PROBLEM TO WORK ON: Wherever a line in the records below contains "Version", copy that line.

DATA TO PROCESS:
==============================

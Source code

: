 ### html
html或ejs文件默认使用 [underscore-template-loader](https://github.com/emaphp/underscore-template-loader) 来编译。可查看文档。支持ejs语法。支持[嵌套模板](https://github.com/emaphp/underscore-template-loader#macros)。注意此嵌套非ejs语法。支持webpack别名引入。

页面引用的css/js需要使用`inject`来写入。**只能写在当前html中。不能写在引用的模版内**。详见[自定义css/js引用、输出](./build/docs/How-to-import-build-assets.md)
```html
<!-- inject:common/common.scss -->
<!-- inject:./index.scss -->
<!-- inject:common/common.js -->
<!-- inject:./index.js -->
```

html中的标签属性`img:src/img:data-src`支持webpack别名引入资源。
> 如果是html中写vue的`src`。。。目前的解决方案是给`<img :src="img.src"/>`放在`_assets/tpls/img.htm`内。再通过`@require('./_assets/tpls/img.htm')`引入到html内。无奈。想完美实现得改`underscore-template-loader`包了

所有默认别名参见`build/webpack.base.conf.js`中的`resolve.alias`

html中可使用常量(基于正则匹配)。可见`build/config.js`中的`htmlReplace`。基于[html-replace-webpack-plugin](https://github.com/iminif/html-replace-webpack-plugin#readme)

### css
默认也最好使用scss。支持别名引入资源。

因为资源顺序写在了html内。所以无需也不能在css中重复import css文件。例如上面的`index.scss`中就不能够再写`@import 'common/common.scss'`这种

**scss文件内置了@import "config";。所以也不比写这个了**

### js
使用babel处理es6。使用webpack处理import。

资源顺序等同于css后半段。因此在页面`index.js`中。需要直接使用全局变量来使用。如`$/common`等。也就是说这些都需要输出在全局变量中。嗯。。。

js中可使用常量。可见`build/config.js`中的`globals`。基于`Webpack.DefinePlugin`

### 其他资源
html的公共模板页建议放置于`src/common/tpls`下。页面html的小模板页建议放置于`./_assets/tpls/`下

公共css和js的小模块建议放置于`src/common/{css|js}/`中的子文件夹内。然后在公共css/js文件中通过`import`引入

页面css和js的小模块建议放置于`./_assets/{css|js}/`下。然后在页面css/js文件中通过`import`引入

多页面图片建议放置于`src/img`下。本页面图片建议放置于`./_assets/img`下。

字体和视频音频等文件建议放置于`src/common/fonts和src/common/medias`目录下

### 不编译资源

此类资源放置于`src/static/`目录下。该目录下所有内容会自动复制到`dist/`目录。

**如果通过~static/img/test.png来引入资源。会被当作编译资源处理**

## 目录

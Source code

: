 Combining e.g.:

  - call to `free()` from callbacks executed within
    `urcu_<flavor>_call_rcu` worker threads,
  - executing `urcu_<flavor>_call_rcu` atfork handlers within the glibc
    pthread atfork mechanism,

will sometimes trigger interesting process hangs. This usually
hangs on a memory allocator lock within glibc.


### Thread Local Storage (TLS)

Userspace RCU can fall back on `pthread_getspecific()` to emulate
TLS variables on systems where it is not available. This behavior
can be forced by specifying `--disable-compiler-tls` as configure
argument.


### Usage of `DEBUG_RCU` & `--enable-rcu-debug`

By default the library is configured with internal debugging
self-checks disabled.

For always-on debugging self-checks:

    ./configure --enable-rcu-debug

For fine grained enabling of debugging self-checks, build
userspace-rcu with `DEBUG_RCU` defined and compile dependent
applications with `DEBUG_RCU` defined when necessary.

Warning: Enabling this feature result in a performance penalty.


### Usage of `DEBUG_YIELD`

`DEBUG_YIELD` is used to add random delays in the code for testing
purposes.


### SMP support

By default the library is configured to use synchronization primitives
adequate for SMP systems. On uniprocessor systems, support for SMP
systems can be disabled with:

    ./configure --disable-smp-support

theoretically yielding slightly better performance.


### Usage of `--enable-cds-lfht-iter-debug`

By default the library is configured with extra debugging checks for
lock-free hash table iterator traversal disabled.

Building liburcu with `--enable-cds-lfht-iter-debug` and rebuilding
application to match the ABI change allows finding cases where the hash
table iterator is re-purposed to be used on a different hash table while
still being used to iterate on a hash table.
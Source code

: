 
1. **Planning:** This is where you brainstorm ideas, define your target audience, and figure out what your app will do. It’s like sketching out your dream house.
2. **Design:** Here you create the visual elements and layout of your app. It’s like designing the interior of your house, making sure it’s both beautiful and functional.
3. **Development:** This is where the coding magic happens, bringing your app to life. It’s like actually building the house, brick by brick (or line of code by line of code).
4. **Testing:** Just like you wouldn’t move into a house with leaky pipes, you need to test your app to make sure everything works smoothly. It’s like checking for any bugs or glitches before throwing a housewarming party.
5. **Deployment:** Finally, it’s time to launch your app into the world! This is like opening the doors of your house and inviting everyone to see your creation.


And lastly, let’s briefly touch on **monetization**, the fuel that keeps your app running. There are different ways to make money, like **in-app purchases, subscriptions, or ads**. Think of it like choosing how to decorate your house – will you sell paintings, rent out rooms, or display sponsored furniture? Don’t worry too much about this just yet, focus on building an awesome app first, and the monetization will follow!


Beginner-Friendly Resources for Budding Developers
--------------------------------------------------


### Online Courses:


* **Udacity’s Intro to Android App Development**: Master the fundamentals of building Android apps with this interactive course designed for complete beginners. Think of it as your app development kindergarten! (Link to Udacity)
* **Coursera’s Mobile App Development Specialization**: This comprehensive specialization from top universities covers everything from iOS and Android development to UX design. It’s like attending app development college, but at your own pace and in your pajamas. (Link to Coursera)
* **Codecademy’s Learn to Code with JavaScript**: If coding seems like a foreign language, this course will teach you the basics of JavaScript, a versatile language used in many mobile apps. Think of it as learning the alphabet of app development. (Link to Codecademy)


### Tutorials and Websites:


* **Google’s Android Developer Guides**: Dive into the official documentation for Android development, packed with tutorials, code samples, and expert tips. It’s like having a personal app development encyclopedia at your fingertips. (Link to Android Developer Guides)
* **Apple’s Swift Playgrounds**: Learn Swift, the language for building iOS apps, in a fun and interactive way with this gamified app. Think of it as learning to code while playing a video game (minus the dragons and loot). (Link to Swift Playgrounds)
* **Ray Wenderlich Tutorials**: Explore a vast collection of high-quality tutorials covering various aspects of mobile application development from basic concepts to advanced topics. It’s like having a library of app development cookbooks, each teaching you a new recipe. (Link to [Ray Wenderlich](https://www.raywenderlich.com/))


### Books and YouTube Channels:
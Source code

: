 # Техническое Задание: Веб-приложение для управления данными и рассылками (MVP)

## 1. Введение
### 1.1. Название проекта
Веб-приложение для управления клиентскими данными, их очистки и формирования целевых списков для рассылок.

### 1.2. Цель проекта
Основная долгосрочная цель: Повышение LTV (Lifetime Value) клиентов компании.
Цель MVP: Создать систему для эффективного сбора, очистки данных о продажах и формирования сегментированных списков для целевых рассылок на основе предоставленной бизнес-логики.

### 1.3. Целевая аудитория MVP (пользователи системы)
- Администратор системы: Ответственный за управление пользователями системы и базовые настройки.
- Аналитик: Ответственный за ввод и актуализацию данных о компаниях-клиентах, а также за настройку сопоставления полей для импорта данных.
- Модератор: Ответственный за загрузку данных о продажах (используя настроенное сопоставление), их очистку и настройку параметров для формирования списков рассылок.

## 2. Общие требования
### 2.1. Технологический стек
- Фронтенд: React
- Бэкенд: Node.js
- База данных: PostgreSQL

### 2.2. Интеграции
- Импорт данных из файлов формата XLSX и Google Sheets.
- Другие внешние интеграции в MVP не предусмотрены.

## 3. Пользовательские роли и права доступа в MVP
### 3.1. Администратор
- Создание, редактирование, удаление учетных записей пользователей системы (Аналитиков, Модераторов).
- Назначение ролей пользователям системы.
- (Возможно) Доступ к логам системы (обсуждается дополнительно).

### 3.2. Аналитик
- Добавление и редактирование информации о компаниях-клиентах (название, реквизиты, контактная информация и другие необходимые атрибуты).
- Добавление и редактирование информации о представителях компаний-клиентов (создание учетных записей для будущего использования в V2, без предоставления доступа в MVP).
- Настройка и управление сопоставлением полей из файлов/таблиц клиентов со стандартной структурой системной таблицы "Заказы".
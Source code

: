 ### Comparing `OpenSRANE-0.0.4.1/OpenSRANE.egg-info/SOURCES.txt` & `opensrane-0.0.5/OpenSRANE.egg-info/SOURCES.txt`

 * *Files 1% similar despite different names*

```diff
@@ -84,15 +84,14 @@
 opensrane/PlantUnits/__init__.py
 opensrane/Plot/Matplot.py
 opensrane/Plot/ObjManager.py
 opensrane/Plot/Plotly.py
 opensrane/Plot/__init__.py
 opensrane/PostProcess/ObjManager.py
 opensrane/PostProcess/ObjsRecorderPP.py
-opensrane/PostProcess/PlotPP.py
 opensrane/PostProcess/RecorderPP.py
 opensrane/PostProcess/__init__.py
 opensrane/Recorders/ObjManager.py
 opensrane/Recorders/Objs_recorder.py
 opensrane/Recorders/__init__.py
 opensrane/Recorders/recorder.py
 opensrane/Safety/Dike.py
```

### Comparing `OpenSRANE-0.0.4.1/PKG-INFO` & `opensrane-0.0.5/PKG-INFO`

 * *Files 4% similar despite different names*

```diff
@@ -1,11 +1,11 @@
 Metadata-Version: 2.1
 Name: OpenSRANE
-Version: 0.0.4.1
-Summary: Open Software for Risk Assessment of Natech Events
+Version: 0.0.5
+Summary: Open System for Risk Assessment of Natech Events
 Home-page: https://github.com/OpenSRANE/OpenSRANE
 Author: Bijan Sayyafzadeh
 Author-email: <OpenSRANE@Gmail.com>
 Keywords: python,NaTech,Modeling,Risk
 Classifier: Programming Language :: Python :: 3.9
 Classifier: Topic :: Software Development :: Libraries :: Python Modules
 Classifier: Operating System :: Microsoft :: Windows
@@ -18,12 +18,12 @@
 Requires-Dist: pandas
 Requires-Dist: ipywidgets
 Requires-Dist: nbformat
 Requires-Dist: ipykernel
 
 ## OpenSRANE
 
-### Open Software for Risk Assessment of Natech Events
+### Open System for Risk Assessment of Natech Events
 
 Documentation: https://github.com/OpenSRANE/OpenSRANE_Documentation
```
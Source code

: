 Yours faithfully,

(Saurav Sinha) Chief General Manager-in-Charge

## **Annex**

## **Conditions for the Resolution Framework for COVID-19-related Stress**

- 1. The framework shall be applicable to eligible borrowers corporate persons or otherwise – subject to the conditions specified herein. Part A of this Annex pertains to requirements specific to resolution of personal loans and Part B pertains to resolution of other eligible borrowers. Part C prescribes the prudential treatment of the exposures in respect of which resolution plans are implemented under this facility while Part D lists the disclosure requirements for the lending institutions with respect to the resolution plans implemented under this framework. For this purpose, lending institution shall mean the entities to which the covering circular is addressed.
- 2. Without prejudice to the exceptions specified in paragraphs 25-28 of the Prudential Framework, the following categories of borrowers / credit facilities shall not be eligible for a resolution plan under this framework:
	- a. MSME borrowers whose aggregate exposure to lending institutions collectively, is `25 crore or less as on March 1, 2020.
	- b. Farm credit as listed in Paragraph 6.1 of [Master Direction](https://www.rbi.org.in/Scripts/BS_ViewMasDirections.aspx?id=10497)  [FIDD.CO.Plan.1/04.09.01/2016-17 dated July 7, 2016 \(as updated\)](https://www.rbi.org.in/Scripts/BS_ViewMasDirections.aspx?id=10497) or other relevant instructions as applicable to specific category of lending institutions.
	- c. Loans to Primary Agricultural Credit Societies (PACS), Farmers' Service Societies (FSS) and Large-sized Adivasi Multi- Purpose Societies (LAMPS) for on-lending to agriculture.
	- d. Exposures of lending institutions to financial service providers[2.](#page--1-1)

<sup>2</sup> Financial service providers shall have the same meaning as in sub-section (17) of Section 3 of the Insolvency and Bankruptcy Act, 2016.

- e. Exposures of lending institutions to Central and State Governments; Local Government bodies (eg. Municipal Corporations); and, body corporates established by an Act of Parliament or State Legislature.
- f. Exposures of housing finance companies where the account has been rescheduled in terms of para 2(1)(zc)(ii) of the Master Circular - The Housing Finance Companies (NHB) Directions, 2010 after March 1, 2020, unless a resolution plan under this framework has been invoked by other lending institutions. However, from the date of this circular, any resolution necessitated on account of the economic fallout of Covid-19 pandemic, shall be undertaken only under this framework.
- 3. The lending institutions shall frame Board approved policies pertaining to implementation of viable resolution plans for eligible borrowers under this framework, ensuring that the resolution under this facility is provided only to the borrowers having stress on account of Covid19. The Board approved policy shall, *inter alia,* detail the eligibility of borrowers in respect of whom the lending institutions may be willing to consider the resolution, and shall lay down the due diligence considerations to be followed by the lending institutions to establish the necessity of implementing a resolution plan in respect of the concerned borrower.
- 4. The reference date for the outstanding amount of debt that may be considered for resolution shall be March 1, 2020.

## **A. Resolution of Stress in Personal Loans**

==============================

RESULT:
 Metadata-Version: 2.1
-Version: 0.0.4.1
+Version: 0.0.5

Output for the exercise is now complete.